I want to encourage you to come to the board every chance that you have b/c there is support here and you need it. Even if you don't always post, you can read other threads and it will help to see how others handle particular situations.

It is obvious that your W has very low self-esteem. It might have something to do with her not pursuing a higher education, but whatever it is that's caused it....I think it has a lot to do with her unhappiness with herself. She must be well-rounded if she has has these various employments b/c none of them seem easy.

The OM may have started out as a friend, but he & your W fulfill some emotional need in each other. When that stops, then their R will probably be over. So, what will you do in the meantime? That is what you need to decide.

Most H's want to fix whatever the problem is....and get on with the M, however that is not so easy if the problem rests inside of her. The first thing you have to accept is the fact you can't "fix" her and you can't change her. You can't control what she does. That is hard to accept, isn't it? She has problems that she will have to work out and it will be tough on you to know that you can't help her.

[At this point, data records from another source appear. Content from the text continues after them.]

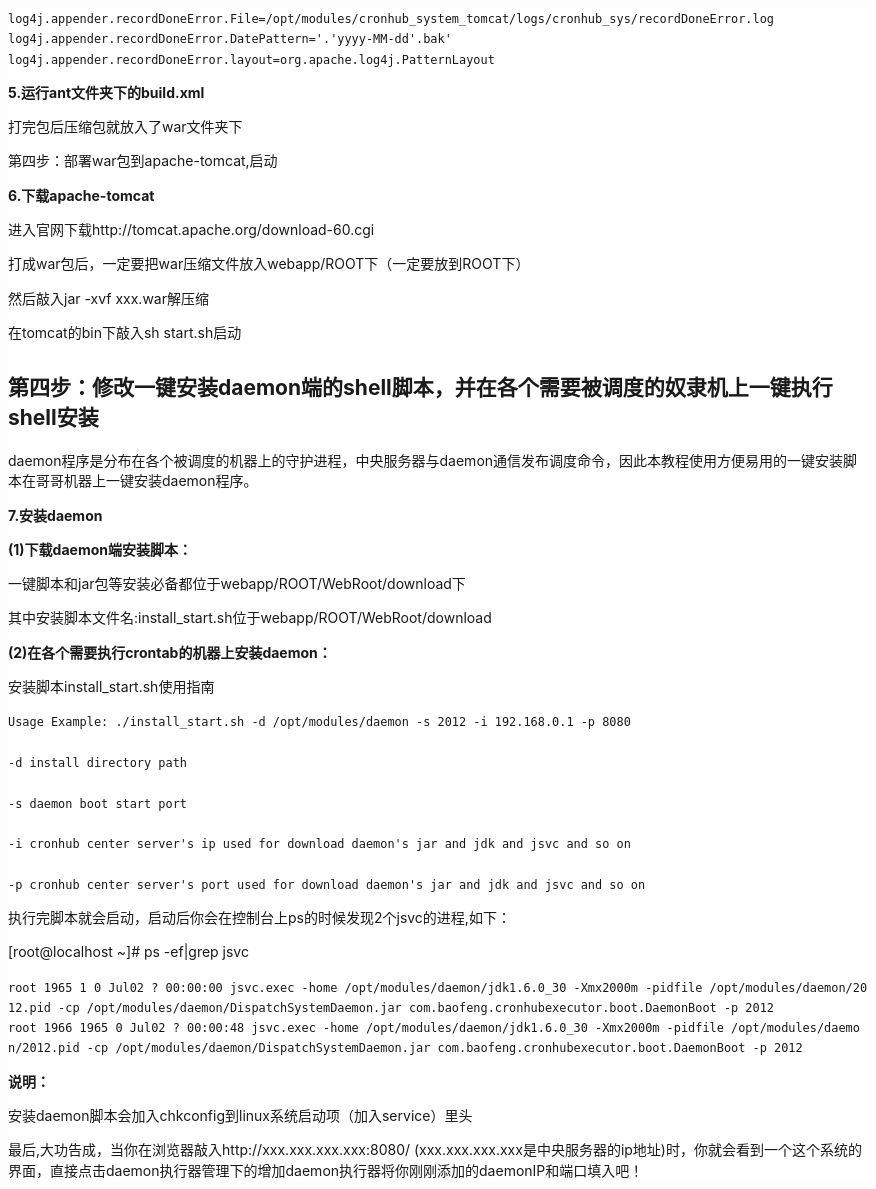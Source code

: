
 ```
log4j.appender.recordDoneError.File=/opt/modules/cronhub_system_tomcat/logs/cronhub_sys/recordDoneError.log
log4j.appender.recordDoneError.DatePattern='.'yyyy-MM-dd'.bak'
log4j.appender.recordDoneError.layout=org.apache.log4j.PatternLayout
```

**5.运行ant文件夹下的build.xml**

打完包后压缩包就放入了war文件夹下

第四步：部署war包到apache-tomcat,启动

**6.下载apache-tomcat**

进入官网下载http://tomcat.apache.org/download-60.cgi

打成war包后，一定要把war压缩文件放入webapp/ROOT下（一定要放到ROOT下）

然后敲入jar -xvf xxx.war解压缩

在tomcat的bin下敲入sh start.sh启动

第四步：修改一键安装daemon端的shell脚本，并在各个需要被调度的奴隶机上一键执行shell安装
------------

daemon程序是分布在各个被调度的机器上的守护进程，中央服务器与daemon通信发布调度命令，因此本教程使用方便易用的一键安装脚本在哥哥机器上一键安装daemon程序。

**7.安装daemon**

**(1)下载daemon端安装脚本：**

一键脚本和jar包等安装必备都位于webapp/ROOT/WebRoot/download下

其中安装脚本文件名:install_start.sh位于webapp/ROOT/WebRoot/download

**(2)在各个需要执行crontab的机器上安装daemon：**

安装脚本install_start.sh使用指南
```
Usage Example: ./install_start.sh -d /opt/modules/daemon -s 2012 -i 192.168.0.1 -p 8080

-d install directory path

-s daemon boot start port

-i cronhub center server's ip used for download daemon's jar and jdk and jsvc and so on

-p cronhub center server's port used for download daemon's jar and jdk and jsvc and so on
```
执行完脚本就会启动，启动后你会在控制台上ps的时候发现2个jsvc的进程,如下：

[root@localhost ~]# ps -ef|grep jsvc
```
root 1965 1 0 Jul02 ? 00:00:00 jsvc.exec -home /opt/modules/daemon/jdk1.6.0_30 -Xmx2000m -pidfile /opt/modules/daemon/2012.pid -cp /opt/modules/daemon/DispatchSystemDaemon.jar com.baofeng.cronhubexecutor.boot.DaemonBoot -p 2012
root 1966 1965 0 Jul02 ? 00:00:48 jsvc.exec -home /opt/modules/daemon/jdk1.6.0_30 -Xmx2000m -pidfile /opt/modules/daemon/2012.pid -cp /opt/modules/daemon/DispatchSystemDaemon.jar com.baofeng.cronhubexecutor.boot.DaemonBoot -p 2012
```
**说明：**

安装daemon脚本会加入chkconfig到linux系统启动项（加入service）里头

最后,大功告成，当你在浏览器敲入http://xxx.xxx.xxx.xxx:8080/ (xxx.xxx.xxx.xxx是中央服务器的ip地址)时，你就会看到一个这个系统的界面，直接点击daemon执行器管理下的增加daemon执行器将你刚刚添加的daemonIP和端口填入吧！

Accepting that will hopefully help you to pull back and not pursue her. I think that is natural for men to pursue, and when they see a D headed their way...they tend to panice and therefore pursue even more. So, I want to tell you from personal experience that she does not want you to pursue her at all. That won't work.

You will see this same advice given over and over, but that is b/c it works......and I'm talking about improving yourself and your capasity for life. If you will take your focus off your W and her A and consentrate on becoming the best man you can possibly be, then there is a much greater possibility at having a wonderful life.

Have you taken in consideration how you contributed to the breakdown in the M and how you can avoid anything like that happening in the future? You can't go back and change the past, and if she can't let go....then that could be a big problem for "her". In the meantime, you could make a list of goals and really work at them for yourself....and not as a way of getting her back, okay?

As you've probably read, most of the men start working on some time of an exercise routine b/c of the stress they are under. It helps with the tension, plus all the healthy benefits of having a body that is in good condition. It helps the ego, too!

The children will need you a lot during this time and they must be so hurt and confused at what their mom is doing. It's important to spend more time with each of them.

Getting a life for yourself is so important.....and I think it takes self-discipline b/c you may not "feel" like doing anything...but you have to force yourself to stay busy at something you enjoy. You need to be with good friends and have some social life. You cannot lay down and stop living due to what your W is doing.

Treat yourself to some new clothes, maybe a new hair style, etc. You need to think of yourself as a new person and look the part while you are making the changes.

The more you can tell us, the better we will know how to respond.


It is not about what you feel should work in your M. It is about doing the work that gets the right results. Do what works!